Un uomo, tuttavia, i cui meriti sono già stati ampiamente decantati e la cui musica è stata raccontata e analizzata in un numero sorprendente di scritti e articoli. A complicare le cose si aggiunge il fatto che “Music For Installations”, dal punto di vista estetico e concettuale, non si discosta affatto dalle recenti uscite del musicista – se si considera la sua produzione dal momento in cui Eno si è impegnato nella realizzazione di una musica capace di “autogenerarsi” – e ne è, anzi, in qualche modo, la “summa” e la sintesi.
Tuttavia una domanda sorge spontanea: si tratta di sound art o di ambient music? Probabilmente di entrambe o anche qualcosa di più. Il cofanetto, infatti, una raccolta di brani ideati da Eno per le sue installazioni audio-visive dal 1985 a oggi, è suddiviso in sei dischi, ciascuno dei quali contiene musica d’ambiente o composizioni minimali che al sereno e libero fluttuare del suono sostituiscono ripetitive strutture ritmiche e talvolta melodiche. Questo materiale, sistematicamente organizzato all’interno della raccolta, funziona come uno specchio rivelatore che riflette, sia pure in qualche modo trasfigurandoli, alcuni frangenti della carriera di Eno, palesandone le divergenze ed evidenziando le incredibili analogie ritrovabili in diversi stadi della sua produzione.
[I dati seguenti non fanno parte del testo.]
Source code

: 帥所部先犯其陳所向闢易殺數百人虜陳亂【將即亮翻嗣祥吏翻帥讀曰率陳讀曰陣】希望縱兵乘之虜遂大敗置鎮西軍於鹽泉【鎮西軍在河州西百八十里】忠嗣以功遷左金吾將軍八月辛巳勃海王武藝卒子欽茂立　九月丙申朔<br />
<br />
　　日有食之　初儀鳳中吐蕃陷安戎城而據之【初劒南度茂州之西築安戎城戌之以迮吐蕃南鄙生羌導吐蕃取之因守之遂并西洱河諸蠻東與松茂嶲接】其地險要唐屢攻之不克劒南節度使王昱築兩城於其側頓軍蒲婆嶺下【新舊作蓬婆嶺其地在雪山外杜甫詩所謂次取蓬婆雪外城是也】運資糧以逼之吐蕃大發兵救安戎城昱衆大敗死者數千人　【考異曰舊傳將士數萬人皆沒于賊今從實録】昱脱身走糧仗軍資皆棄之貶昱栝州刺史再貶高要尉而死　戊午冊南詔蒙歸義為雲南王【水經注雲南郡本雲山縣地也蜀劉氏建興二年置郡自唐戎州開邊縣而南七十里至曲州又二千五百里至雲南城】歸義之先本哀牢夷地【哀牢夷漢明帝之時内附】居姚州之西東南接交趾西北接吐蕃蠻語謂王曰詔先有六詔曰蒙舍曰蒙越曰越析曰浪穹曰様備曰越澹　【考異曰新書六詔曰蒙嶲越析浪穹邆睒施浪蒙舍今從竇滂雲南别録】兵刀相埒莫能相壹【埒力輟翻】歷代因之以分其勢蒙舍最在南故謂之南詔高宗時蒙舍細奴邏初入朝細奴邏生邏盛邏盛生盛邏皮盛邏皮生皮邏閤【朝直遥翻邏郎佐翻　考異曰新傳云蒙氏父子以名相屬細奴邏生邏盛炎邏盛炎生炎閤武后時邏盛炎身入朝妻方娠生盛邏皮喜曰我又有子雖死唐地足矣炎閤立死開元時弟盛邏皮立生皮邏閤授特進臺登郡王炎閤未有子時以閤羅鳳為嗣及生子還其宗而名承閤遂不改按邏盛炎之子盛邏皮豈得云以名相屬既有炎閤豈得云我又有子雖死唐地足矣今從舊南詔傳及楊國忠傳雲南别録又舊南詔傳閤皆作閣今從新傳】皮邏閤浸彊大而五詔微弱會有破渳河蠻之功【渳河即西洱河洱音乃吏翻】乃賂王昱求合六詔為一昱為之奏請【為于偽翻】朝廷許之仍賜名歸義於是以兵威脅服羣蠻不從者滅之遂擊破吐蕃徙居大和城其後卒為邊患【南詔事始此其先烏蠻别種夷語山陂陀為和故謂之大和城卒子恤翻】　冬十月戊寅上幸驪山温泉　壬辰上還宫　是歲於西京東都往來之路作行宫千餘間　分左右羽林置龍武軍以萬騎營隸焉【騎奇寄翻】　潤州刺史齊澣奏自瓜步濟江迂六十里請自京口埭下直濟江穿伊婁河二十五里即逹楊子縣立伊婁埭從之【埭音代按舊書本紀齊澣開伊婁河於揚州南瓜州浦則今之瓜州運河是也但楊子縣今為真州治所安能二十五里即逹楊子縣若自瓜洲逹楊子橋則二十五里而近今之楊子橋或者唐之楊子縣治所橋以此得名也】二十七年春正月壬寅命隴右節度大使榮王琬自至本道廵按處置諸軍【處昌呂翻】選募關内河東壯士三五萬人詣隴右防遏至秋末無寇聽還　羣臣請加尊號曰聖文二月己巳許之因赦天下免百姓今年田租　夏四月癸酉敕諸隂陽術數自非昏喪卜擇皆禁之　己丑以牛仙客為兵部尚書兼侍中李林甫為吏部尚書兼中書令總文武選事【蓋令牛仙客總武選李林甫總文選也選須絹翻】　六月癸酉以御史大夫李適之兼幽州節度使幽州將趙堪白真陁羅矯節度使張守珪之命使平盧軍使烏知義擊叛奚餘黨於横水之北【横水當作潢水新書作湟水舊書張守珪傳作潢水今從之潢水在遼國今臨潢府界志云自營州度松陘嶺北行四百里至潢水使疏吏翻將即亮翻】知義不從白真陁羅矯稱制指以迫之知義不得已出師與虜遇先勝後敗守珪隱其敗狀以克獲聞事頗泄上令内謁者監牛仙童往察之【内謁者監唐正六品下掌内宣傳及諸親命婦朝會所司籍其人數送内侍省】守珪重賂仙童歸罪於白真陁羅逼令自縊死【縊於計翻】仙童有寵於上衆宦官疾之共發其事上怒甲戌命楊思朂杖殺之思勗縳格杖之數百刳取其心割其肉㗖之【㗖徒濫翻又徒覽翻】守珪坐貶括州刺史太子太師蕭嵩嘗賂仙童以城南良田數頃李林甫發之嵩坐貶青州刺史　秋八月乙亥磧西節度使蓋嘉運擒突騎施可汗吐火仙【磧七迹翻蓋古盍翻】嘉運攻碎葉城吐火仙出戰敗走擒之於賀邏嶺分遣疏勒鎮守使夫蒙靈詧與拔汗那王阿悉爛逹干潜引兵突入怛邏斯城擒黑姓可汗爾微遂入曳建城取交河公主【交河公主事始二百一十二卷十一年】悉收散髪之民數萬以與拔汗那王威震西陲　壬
Indipendentemente dal fatto che il materiale sonoro sia suddiviso in frammenti liberi di muoversi nell’ambiente acustico o che, al contrario, il suono sia in qualche modo costretto all’interno di strutture, che si tratti di sonorità digitali o acustiche e trattate, i brani presentano un aspetto rigoroso e geometrico, al punto da sembrare (erroneamente) dei sistemi conchiusi, finalizzati a se stessi e dalla forma predefinita. Apparendo così inflessibile e astratta, ma rivelando proprietà diverse ad ogni ascolto, la musica di Eno mette in discussione il concetto stesso di rigore e di controllo, introducendo un nuovo modo di intendere il caso e il caos: dei principi “organizzatori”, sotto il cui segno i suoni riescono a stringere legami e produrre effetti non prevedibili dal compositore.